- PROBLEM REQUIREMENTS
Images are not part of the copy; transcribe all the data exactly.

▬▬▬▬▬▬▬▬▬▬

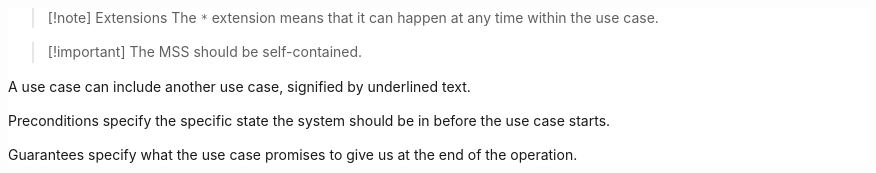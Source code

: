 > [!note] Extensions
> The `*` extension means that it can happen at any time within the use case.

> [!important] The MSS should be self-contained.

A use case can include another use case, signified by underlined text.

Preconditions specify the specific state the system should be in before the use case starts.

Guarantees specify what the use case promises to give us at the end of the operation.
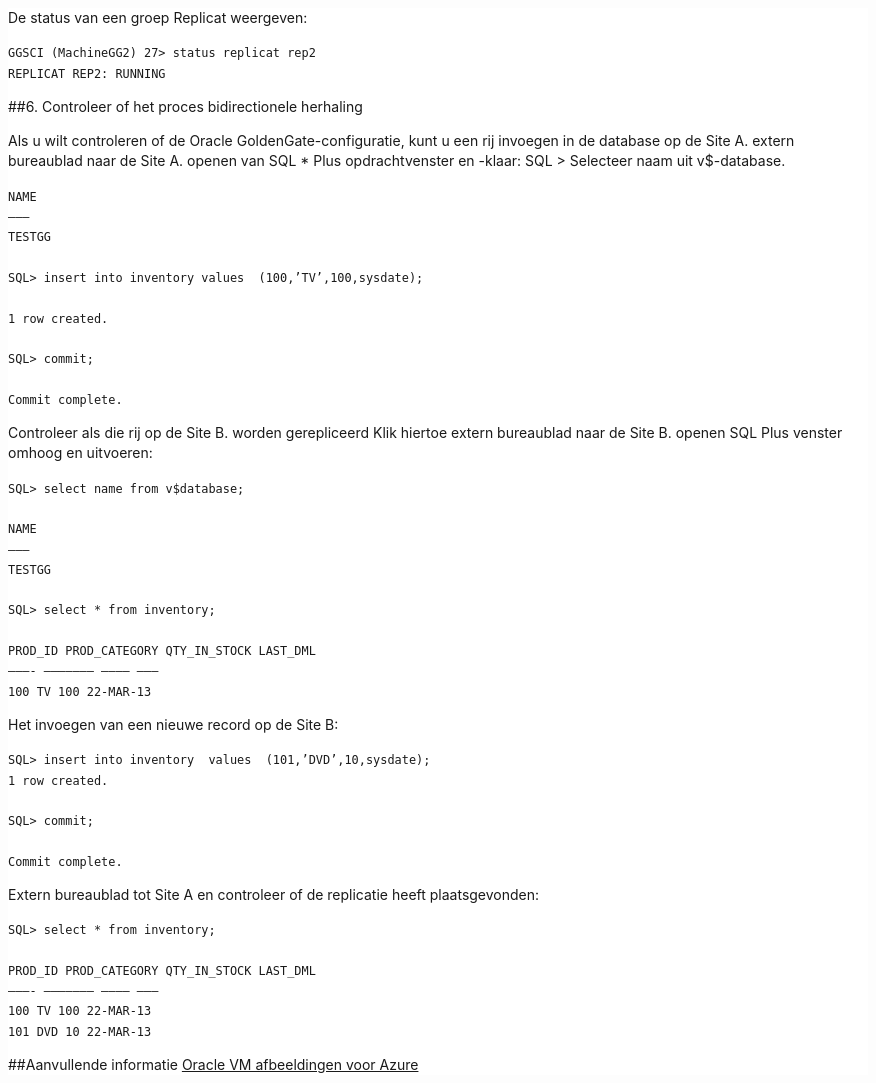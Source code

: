 De status van een groep Replicat weergeven:

    GGSCI (MachineGG2) 27> status replicat rep2
    REPLICAT REP2: RUNNING

##<a name="6-verify-the-bi-directional-replication-process"></a>6. Controleer of het proces bidirectionele herhaling

Als u wilt controleren of de Oracle GoldenGate-configuratie, kunt u een rij invoegen in de database op de Site A. extern bureaublad naar de Site A. openen van SQL * Plus opdrachtvenster en -klaar: SQL > Selecteer naam uit v$-database.

    NAME
    ———
    TESTGG

    SQL> insert into inventory values  (100,’TV’,100,sysdate);

    1 row created.

    SQL> commit;

    Commit complete.

Controleer als die rij op de Site B. worden gerepliceerd Klik hiertoe extern bureaublad naar de Site B. openen SQL Plus venster omhoog en uitvoeren:

    SQL> select name from v$database;

    NAME
    ———
    TESTGG

    SQL> select * from inventory;

    PROD_ID PROD_CATEGORY QTY_IN_STOCK LAST_DML
    ———- ——————– ———— ———
    100 TV 100 22-MAR-13

Het invoegen van een nieuwe record op de Site B:

    SQL> insert into inventory  values  (101,’DVD’,10,sysdate);
    1 row created.

    SQL> commit;

    Commit complete.

Extern bureaublad tot Site A en controleer of de replicatie heeft plaatsgevonden:

    SQL> select * from inventory;

    PROD_ID PROD_CATEGORY QTY_IN_STOCK LAST_DML
    ———- ——————– ———— ———
    100 TV 100 22-MAR-13
    101 DVD 10 22-MAR-13

##<a name="additional-resources"></a>Aanvullende informatie
[Oracle VM afbeeldingen voor Azure](virtual-machines-linux-classic-oracle-images.md)
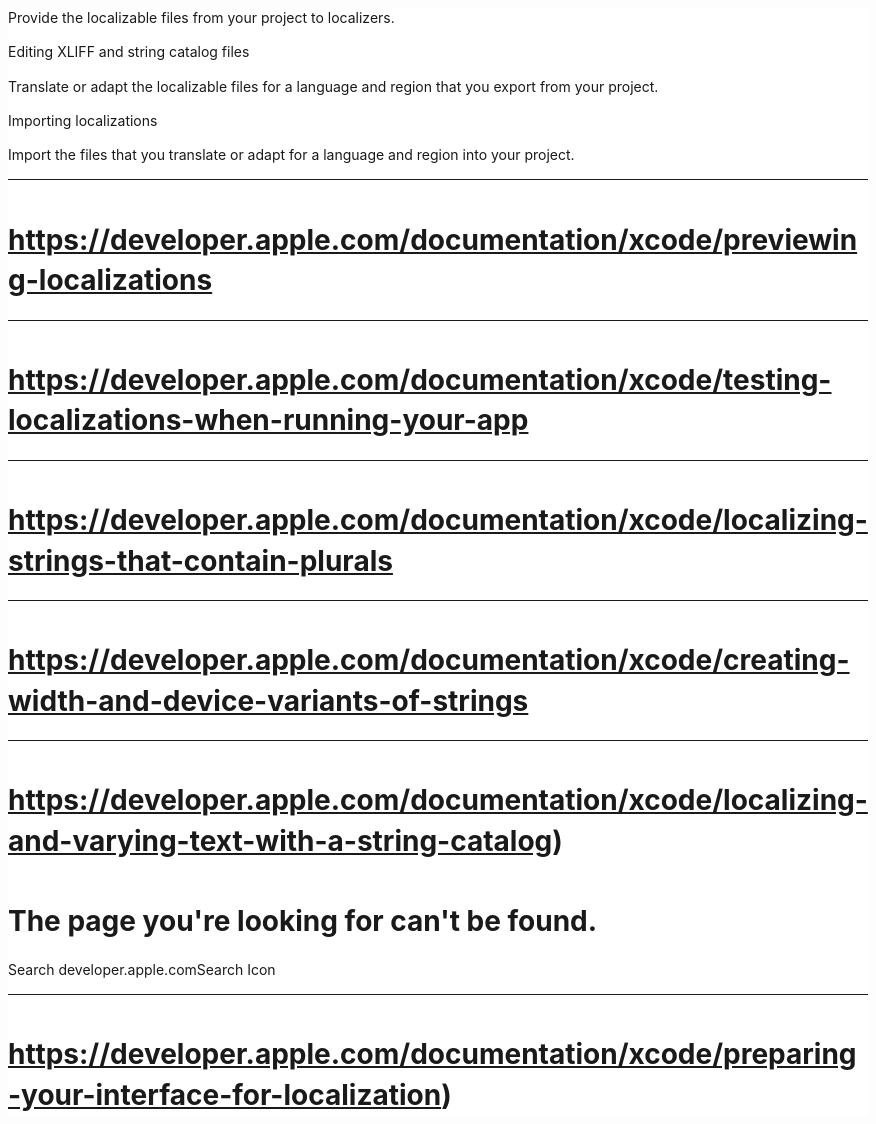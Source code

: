 Provide the localizable files from your project to localizers.

Editing XLIFF and string catalog files

Translate or adapt the localizable files for a language and region that you export from your project.

Importing localizations

Import the files that you translate or adapt for a language and region into your project.

---

# https://developer.apple.com/documentation/xcode/previewing-localizations



---

# https://developer.apple.com/documentation/xcode/testing-localizations-when-running-your-app



---

# https://developer.apple.com/documentation/xcode/localizing-strings-that-contain-plurals



---

# https://developer.apple.com/documentation/xcode/creating-width-and-device-variants-of-strings



---

# https://developer.apple.com/documentation/xcode/localizing-and-varying-text-with-a-string-catalog)

# The page you're looking for can't be found.

Search developer.apple.comSearch Icon

---

# https://developer.apple.com/documentation/xcode/preparing-your-interface-for-localization)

▬▬▬▬▬▬▬▬▬▬

- WRITTEN SOLUTION
Source code

: > [!note] Extensions
> The `*` extension means that it can happen at any time within the use case.

> [!important] The MSS should be self-contained.

A use case can include another use case, signified by underlined text.

Preconditions specify the specific state the system should be in before the use case starts.

Guarantees specify what the use case promises to give us at the end of the operation.
Source code

: De status van een groep Replicat weergeven:

    GGSCI (MachineGG2) 27> status replicat rep2
    REPLICAT REP2: RUNNING

##<a name="6-verify-the-bi-directional-replication-process"></a>6. Controleer of het proces bidirectionele herhaling

Als u wilt controleren of de Oracle GoldenGate-configuratie, kunt u een rij invoegen in de database op de Site A. extern bureaublad naar de Site A. openen van SQL * Plus opdrachtvenster en -klaar: SQL > Selecteer naam uit v$-database.

    NAME
    ———
    TESTGG

    SQL> insert into inventory values  (100,’TV’,100,sysdate);

    1 row created.

    SQL> commit;

    Commit complete.

Controleer als die rij op de Site B. worden gerepliceerd Klik hiertoe extern bureaublad naar de Site B. openen SQL Plus venster omhoog en uitvoeren:

    SQL> select name from v$database;

    NAME
    ———
    TESTGG

    SQL> select * from inventory;

    PROD_ID PROD_CATEGORY QTY_IN_STOCK LAST_DML
    ———- ——————– ———— ———
    100 TV 100 22-MAR-13

Het invoegen van een nieuwe record op de Site B:

    SQL> insert into inventory  values  (101,’DVD’,10,sysdate);
    1 row created.

    SQL> commit;

    Commit complete.

Extern bureaublad tot Site A en controleer of de replicatie heeft plaatsgevonden:

    SQL> select * from inventory;

    PROD_ID PROD_CATEGORY QTY_IN_STOCK LAST_DML
    ———- ——————– ———— ———
    100 TV 100 22-MAR-13
    101 DVD 10 22-MAR-13

##<a name="additional-resources"></a>Aanvullende informatie
[Oracle VM afbeeldingen voor Azure](virtual-machines-linux-classic-oracle-images.md)
Source code

: Provide the localizable files from your project to localizers.

Editing XLIFF and string catalog files

Translate or adapt the localizable files for a language and region that you export from your project.

Importing localizations

Import the files that you translate or adapt for a language and region into your project.

---

# https://developer.apple.com/documentation/xcode/previewing-localizations



---

# https://developer.apple.com/documentation/xcode/testing-localizations-when-running-your-app



---

# https://developer.apple.com/documentation/xcode/localizing-strings-that-contain-plurals



---

# https://developer.apple.com/documentation/xcode/creating-width-and-device-variants-of-strings



---

# https://developer.apple.com/documentation/xcode/localizing-and-varying-text-with-a-string-catalog)

# The page you're looking for can't be found.

Search developer.apple.comSearch Icon

---

# https://developer.apple.com/documentation/xcode/preparing-your-interface-for-localization)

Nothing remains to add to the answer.